El Gránico era como una enorme mancha roja alumbrada por los rayos del sol poniente. Los cadáveres se amontonaban en la superficie. En la orilla, los muertos formaban pilas y los heridos intentaban escapar como podían. Las primeras bajas macedonias habían quedado cubiertas por otros muertos, la mayoría de ellos vestidos con las lujosas capas de los persas. Mientras contemplaba la infernal escena, Memnón escuchó otro griterío río abajo. Se cerraba la trampa. Parmenio y sus tropas… Los persas que todavía luchaban en la orilla abandonaron el combate e intentaron escapar. Los caballos resbalaron en el talud de fango y sus jinetes acabaron pisoteados o cruelmente atravesados por las lanzas enemigas. La falange ganó velocidad y subió la pendiente sin problemas. En las filas persas, desapareció todo rastro de disciplina; los jinetes en fuga comenzaron a pasar junto a Memnón. Uno de los oficiales del rodio se le acercó.

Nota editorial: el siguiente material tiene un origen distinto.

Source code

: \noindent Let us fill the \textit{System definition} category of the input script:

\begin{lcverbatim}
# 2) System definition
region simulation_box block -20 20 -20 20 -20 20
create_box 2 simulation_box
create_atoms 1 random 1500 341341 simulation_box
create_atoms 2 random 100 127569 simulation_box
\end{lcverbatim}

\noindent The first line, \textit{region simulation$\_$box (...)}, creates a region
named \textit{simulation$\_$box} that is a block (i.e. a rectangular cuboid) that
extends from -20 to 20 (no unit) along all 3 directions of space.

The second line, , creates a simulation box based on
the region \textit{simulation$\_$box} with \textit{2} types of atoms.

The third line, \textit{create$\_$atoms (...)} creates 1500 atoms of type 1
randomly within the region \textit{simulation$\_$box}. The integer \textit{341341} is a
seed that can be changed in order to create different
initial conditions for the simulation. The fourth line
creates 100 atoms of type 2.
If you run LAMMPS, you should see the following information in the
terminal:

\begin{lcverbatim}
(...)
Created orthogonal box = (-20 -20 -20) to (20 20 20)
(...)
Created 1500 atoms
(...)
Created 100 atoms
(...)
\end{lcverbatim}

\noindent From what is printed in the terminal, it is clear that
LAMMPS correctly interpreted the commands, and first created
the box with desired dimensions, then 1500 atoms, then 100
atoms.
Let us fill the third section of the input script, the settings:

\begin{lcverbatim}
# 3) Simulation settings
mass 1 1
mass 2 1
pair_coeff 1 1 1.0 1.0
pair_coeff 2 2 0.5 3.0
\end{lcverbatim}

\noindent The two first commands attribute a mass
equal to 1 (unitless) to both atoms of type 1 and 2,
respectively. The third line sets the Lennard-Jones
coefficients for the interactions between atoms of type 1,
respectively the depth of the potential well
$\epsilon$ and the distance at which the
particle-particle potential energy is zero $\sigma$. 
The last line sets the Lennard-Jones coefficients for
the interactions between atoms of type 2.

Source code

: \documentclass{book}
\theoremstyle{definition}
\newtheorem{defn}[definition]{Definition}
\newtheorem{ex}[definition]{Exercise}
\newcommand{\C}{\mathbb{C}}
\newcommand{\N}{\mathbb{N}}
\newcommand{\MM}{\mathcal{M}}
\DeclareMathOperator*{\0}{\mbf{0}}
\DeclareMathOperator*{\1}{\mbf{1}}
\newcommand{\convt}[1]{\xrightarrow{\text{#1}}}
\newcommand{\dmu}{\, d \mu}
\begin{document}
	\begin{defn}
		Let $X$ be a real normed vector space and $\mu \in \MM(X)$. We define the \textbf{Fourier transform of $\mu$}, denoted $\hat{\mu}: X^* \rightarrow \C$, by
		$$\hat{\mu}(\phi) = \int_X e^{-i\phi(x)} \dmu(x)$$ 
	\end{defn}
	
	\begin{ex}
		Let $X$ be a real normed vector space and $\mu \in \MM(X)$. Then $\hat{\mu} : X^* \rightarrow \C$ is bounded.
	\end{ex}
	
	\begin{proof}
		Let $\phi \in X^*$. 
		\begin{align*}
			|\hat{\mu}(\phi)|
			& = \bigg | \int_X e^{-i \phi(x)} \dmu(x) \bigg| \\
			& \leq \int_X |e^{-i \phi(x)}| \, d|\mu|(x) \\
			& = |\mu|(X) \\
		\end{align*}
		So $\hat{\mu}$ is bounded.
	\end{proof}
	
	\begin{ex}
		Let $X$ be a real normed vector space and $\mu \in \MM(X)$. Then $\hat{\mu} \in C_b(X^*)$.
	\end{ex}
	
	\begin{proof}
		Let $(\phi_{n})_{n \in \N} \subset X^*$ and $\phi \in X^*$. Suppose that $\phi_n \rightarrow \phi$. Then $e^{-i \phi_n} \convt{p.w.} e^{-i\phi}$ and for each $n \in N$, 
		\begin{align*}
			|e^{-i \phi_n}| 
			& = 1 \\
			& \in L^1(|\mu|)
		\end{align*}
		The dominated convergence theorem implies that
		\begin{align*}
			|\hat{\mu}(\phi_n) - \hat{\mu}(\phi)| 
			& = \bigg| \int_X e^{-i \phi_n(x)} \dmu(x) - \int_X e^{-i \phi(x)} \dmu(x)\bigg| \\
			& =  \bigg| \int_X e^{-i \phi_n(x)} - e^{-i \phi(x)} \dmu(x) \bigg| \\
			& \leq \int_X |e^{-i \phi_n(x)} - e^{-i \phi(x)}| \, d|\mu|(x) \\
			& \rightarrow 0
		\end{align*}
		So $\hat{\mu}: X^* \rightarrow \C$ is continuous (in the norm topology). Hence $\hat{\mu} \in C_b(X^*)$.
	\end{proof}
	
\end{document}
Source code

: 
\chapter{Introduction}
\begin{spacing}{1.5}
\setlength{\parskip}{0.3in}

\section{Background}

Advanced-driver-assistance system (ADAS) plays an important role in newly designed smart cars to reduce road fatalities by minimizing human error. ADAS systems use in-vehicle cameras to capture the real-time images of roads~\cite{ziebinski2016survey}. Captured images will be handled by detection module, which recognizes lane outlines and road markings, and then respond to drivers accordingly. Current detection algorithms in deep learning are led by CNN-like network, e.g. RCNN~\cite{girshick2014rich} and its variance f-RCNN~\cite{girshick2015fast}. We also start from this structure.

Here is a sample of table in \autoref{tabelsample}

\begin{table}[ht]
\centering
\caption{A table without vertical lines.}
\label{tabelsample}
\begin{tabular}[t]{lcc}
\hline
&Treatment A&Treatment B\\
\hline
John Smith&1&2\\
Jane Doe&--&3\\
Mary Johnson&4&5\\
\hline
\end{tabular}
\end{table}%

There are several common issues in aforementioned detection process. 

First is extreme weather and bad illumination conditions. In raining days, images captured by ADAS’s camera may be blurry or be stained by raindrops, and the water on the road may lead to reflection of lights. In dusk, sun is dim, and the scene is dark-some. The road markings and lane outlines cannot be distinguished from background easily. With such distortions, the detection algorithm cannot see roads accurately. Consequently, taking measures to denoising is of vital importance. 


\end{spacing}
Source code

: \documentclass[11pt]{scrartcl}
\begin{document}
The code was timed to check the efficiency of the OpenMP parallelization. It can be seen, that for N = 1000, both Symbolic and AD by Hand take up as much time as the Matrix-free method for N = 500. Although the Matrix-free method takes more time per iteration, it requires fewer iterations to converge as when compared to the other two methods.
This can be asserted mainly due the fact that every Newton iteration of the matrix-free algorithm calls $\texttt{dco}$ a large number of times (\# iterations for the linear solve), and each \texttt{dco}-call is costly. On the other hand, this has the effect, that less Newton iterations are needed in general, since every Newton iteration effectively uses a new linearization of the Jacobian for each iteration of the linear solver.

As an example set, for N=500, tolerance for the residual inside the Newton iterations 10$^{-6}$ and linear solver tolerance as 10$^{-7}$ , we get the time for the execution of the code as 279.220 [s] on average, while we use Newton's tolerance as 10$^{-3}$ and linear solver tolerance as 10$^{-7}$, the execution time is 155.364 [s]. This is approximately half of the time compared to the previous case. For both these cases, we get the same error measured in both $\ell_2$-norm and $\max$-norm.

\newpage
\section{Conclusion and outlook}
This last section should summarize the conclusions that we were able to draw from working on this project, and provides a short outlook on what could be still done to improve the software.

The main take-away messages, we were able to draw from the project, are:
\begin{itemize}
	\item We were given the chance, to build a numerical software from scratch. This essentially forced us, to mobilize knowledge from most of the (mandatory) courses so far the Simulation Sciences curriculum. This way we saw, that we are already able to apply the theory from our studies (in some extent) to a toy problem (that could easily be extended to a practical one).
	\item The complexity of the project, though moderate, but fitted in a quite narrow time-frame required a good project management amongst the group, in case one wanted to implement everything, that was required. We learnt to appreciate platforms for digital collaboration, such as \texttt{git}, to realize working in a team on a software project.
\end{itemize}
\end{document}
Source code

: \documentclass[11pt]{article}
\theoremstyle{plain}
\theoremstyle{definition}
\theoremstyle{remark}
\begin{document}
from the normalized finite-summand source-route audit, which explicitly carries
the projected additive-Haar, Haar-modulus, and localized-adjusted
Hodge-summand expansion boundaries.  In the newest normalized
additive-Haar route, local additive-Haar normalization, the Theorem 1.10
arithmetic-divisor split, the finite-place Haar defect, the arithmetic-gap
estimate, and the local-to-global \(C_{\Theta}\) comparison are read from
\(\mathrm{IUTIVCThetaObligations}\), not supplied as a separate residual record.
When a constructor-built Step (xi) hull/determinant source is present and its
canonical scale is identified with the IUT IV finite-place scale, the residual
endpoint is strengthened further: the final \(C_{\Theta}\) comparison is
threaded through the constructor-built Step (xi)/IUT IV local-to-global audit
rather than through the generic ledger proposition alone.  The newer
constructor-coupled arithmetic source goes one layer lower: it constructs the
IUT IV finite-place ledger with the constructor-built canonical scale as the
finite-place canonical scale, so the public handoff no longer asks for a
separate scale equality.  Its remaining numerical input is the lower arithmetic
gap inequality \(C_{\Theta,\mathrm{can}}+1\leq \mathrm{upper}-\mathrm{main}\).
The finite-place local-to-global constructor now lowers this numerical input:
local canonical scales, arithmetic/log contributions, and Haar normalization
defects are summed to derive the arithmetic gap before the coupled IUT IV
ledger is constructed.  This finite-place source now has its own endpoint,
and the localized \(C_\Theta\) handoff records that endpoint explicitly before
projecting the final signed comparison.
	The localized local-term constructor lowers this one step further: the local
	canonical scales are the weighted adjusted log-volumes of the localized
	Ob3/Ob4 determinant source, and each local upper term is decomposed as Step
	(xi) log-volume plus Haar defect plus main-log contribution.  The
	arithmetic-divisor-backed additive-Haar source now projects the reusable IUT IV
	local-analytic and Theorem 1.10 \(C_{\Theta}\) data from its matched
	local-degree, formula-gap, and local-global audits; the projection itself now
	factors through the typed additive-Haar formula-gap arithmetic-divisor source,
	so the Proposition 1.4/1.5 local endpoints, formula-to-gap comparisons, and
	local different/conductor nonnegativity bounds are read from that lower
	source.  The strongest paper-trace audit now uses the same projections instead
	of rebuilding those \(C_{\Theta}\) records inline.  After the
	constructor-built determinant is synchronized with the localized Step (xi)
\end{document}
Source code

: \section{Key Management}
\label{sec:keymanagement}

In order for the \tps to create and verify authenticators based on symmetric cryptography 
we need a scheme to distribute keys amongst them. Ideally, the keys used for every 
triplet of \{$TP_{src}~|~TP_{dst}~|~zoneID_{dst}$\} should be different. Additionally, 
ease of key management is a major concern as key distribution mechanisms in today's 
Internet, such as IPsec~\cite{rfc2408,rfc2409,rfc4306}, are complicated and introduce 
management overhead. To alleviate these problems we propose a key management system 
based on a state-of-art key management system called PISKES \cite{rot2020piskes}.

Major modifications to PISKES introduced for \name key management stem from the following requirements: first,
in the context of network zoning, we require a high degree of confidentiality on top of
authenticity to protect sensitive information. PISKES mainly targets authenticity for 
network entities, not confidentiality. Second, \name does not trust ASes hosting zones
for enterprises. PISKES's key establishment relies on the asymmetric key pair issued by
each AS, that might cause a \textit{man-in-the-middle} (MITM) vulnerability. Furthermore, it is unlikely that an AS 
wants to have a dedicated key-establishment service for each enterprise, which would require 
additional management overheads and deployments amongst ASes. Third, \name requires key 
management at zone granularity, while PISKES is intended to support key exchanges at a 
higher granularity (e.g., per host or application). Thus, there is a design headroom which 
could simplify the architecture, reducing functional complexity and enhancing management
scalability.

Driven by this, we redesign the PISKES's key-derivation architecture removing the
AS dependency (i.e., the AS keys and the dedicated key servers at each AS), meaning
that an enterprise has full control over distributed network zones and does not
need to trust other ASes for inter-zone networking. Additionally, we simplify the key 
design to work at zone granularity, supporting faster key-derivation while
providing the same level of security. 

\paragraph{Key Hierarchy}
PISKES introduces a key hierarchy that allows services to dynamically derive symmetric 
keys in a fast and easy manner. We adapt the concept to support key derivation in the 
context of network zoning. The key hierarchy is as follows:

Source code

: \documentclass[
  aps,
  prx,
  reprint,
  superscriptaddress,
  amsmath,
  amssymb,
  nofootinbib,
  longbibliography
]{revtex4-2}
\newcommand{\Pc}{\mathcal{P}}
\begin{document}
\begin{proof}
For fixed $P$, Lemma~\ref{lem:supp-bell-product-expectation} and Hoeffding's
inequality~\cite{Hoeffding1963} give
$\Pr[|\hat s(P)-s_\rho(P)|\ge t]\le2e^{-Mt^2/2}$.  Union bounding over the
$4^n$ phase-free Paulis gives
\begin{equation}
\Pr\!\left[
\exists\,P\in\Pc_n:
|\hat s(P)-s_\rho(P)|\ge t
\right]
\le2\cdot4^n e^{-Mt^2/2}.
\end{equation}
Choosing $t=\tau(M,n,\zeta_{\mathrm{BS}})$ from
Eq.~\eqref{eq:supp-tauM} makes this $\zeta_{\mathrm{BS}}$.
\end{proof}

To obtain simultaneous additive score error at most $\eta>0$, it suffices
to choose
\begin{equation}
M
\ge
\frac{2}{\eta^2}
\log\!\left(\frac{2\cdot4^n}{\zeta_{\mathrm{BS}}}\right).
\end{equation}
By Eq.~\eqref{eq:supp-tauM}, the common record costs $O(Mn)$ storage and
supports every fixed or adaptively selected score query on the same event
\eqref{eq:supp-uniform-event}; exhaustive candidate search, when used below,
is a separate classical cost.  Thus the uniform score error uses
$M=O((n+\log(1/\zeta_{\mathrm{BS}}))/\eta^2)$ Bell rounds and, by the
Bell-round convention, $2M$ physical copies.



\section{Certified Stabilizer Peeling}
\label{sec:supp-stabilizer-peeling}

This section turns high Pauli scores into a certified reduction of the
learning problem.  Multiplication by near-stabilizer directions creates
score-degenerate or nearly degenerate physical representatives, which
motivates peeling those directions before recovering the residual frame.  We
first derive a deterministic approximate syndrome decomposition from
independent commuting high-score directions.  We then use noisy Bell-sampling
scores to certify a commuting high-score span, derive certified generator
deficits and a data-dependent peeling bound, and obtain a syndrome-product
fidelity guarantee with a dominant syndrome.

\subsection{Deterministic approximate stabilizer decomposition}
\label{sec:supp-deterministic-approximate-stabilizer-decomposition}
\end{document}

– ¡Se ha acabado! -le dijo.
Memnón se había quedado mudo. Notaba la garganta seca y la lengua hinchada. No conseguía entenderlo. La rapidez del ataque. Cómo los persas habían caído tan ingenuamente en la trampa de Alejandro. Tan sencilla, tan mortal en su lucidez. La finta de Alejandro por el centro, el golpe brutal por la derecha y las tropas de Arsites que abandonaban las posiciones para hacer frente a la nueva amenaza. Así y todo, los persas no se habían dado cuenta de lo que pasaba. Memnón recordó cómo Arsites y sus generales, imbuidos de una falsa seguridad, habían discutido cómo se encargarían personalmente de acabar con Alejandro, a quien distinguirían sin problemas por su espectacular armadura. Los generales persas habían cargado contra el rey macedonio y todos, salvo un puñado, ahora estaban muertos. A Mitrídates le habían cortado un brazo a la altura del hombro; los demás habían sido segados como si fueran hierba seca.
– Mi señor.
El oficial se inclinó para sacudir a Memnón. El general salió de su ensimismamiento y miró a su subordinado. Los persas que habían resistido unos minutos más al avance de los macedonios eran aniquilados. El olor de la sangre impregnaba todo. Los gritos de ayuda y los alaridos de los moribundos sonaban por doquier. Memnón dejó que su oficial guiara su caballo de la brida. Era muy consciente de lo que pasaría a continuación. El movimiento de pinzas de los macedonios los rodearía en un círculo de hierro que se iría estrechando y luego comenzaría la matanza.